**Action item**
Among the entries below, one stretch runs from the line that contains "December 2017 establishing" through the line that contains "he publishes? will". Repeat that stretch exactly, ends included, and only that.

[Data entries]
________________
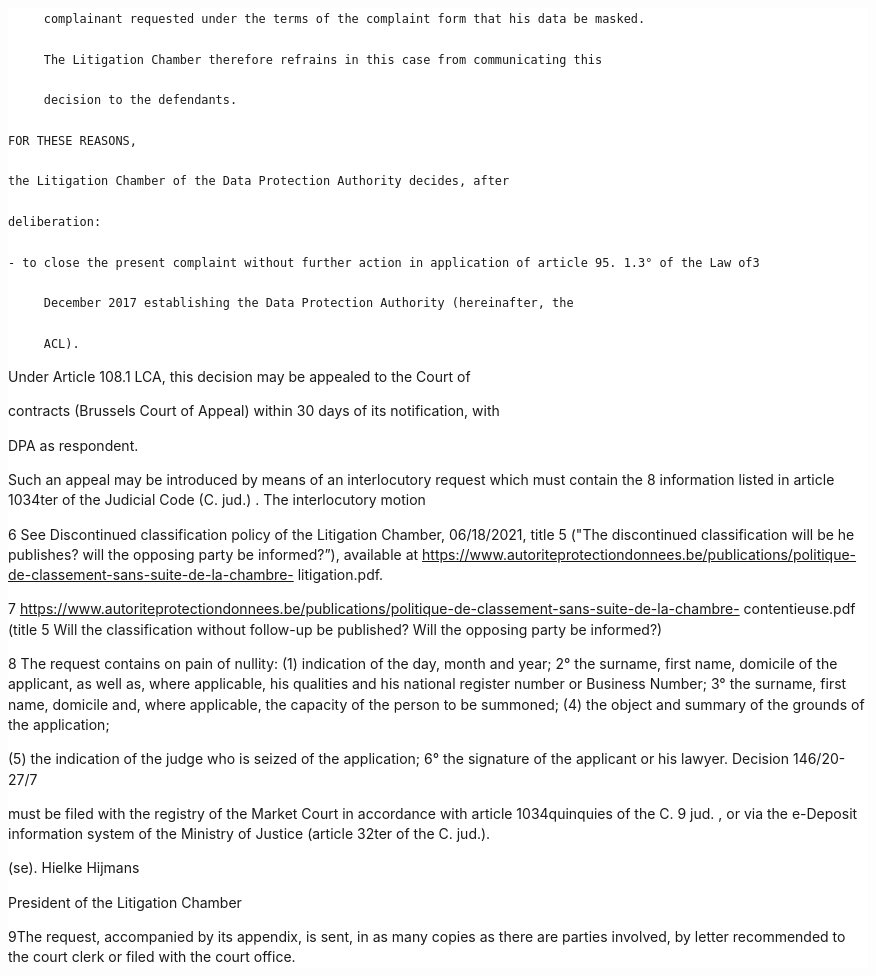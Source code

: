          complainant requested under the terms of the complaint form that his data be masked.

         The Litigation Chamber therefore refrains in this case from communicating this

         decision to the defendants.

    FOR THESE REASONS,

    the Litigation Chamber of the Data Protection Authority decides, after

    deliberation:

    - to close the present complaint without further action in application of article 95. 1.3° of the Law of3

         December 2017 establishing the Data Protection Authority (hereinafter, the

         ACL).

Under Article 108.1 LCA, this decision may be appealed to the Court of

contracts (Brussels Court of Appeal) within 30 days of its notification, with

DPA as respondent.

Such an appeal may be introduced by means of an interlocutory request which must contain the
                                                                                       8
information listed in article 1034ter of the Judicial Code (C. jud.) . The interlocutory motion

6
 See Discontinued classification policy of the Litigation Chamber, 06/18/2021, title 5 ("The discontinued classification will be
he publishes? will the opposing party be informed?”), available at
https://www.autoriteprotectiondonnees.be/publications/politique-de-classement-sans-suite-de-la-chambre-
litigation.pdf.

7 https://www.autoriteprotectiondonnees.be/publications/politique-de-classement-sans-suite-de-la-chambre-
contentieuse.pdf (title 5 Will the classification without follow-up be published? Will the opposing party be informed?)

8
 The request contains on pain of nullity:
 (1) indication of the day, month and year;
 2° the surname, first name, domicile of the applicant, as well as, where applicable, his qualities and his national register number or
     Business Number;
 3° the surname, first name, domicile and, where applicable, the capacity of the person to be summoned;
 (4) the object and summary of the grounds of the application;

 (5) the indication of the judge who is seized of the application;
 6° the signature of the applicant or his lawyer. Decision 146/20-27/7

must be filed with the registry of the Market Court in accordance with article 1034quinquies of the C.
    9
jud. , or via the e-Deposit information system of the Ministry of Justice (article 32ter of the C. jud.).

(se). Hielke Hijmans

President of the Litigation Chamber

9The request, accompanied by its appendix, is sent, in as many copies as there are parties involved, by letter
recommended to the court clerk or filed with the court office.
________________
**Task solution**
         December 2017 establishing the Data Protection Authority (hereinafter, the

         ACL).

Under Article 108.1 LCA, this decision may be appealed to the Court of

contracts (Brussels Court of Appeal) within 30 days of its notification, with

DPA as respondent.

Such an appeal may be introduced by means of an interlocutory request which must contain the
                                                                                       8
information listed in article 1034ter of the Judicial Code (C. jud.) . The interlocutory motion

6
 See Discontinued classification policy of the Litigation Chamber, 06/18/2021, title 5 ("The discontinued classification will be
he publishes? will the opposing party be informed?”), available at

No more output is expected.